Why don't they list feature 12 and 13 of Rubine? Those are the features that take into consideration time data, and none of their additional features consider time. Also, Long etc. make note of the fact that users seem to fall into two separate groups, yet they give no additional information about those groups (i.e. the criteria for placement in said groups). I wonder how additional physical metrics of input (pressure of the pen, tilt of the pen) could be used in creating additional Rubin features?

Citation

Long, A. C., Landay, J. A., Rowe, L. A., and Michiels, J. 2000. Visual similarity of pen gestures. In Proceedings of the SIGCHI Conference on Human Factors in Computing Systems (The Hague, The Netherlands, April 01 - 06, 2000). CHI '00. ACM Press, New York, NY, 360-367. DOI= http://doi.acm.org/10.1145/332040.332458

3 comments:

- D said...

I think additional measures used to create features might be nice. However, I think the tilt/pressure of the pen, etc., are very user dependent. For example, if I'm a lefty and you're a righty, our pens will be tilted differently. Maybe I'm a big strong dude that presses the pen hard, and someone else is a tiny girl writing a letter to grandma with graffiti. I think this is part of the reason the timing data was removed from the Rubine features--how quickly you can jot a sketch should not affect its classification, since this data is completely user-dependent and not gesture-dependent.

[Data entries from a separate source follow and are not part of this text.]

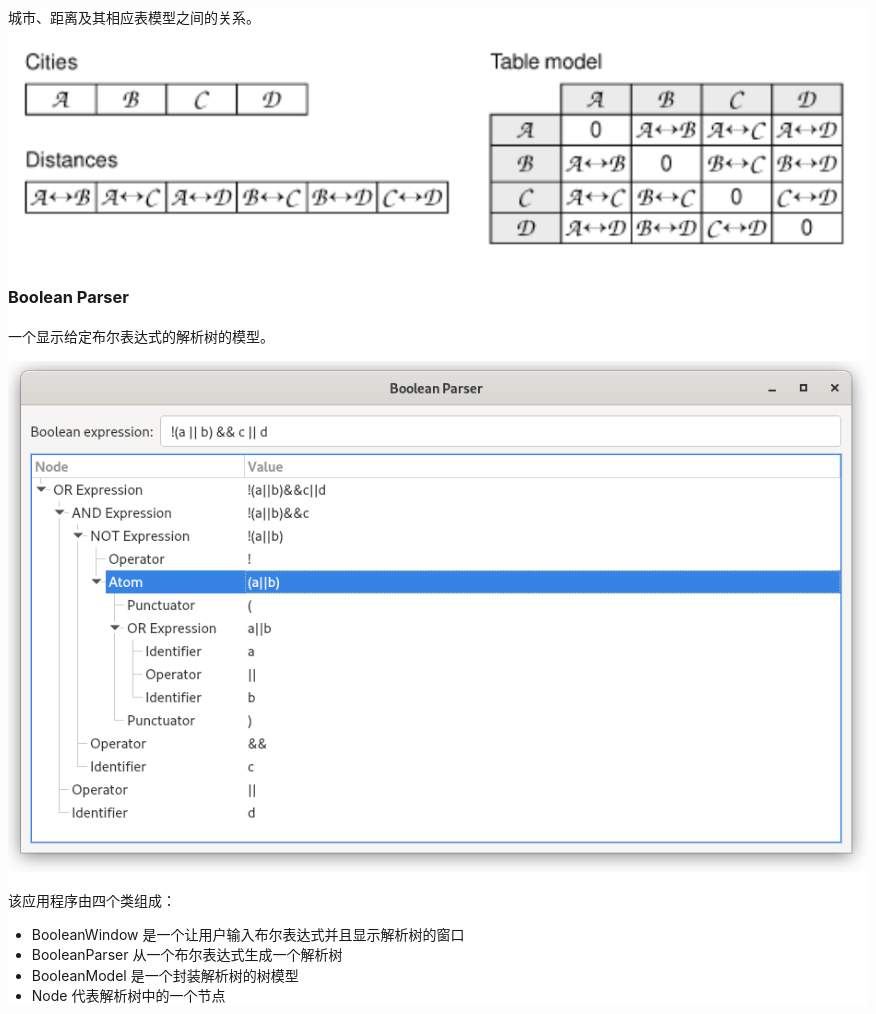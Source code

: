 城市、距离及其相应表模型之间的关系。

![](../images/10_itemViewClass_202004121723_5.png)

### Boolean Parser

一个显示给定布尔表达式的解析树的模型。

![](../images/10_itemViewClass_202004121723_6.png)

该应用程序由四个类组成：
* BooleanWindow 是一个让用户输入布尔表达式并且显示解析树的窗口
* BooleanParser 从一个布尔表达式生成一个解析树
* BooleanModel 是一个封装解析树的树模型
* Node 代表解析树中的一个节点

Still, it would have been nice for them to give us rationale for their feature choices.

Grandmaster Mash said...

The reason I'd remove time data is that drawing speeds can vary so much from person to person. If you're trying to look at gesture similarity you'd want to try to have the features themselves be relatively standard for each gesture. The users in their study also did not draw the gestures themselves (an animation was shown to the user instead). So maybe Long and Landay were just interested in visual similarity.

Paul Taele said...

Well, once again I'm late to such discussions on the matter, as Josh and Aaron already said what had to be said. But anyway...

Even though I wasn't too surprised though of the reasoning that Long & friends had about the lesser significance of time data, I was a little curious why it was eliminated completely. As brought up by Brandon and Dr. Hammond, time data does have its uses in corner finding (I think). I figured that this metric would be used to some lesser extent instead of doing away with it completely.

But it would seem tricky trying to somehow implement this metric to a lesser extent in the first place, or to at least exploit it in a difference fashion. That would probably be more of an art than a science though.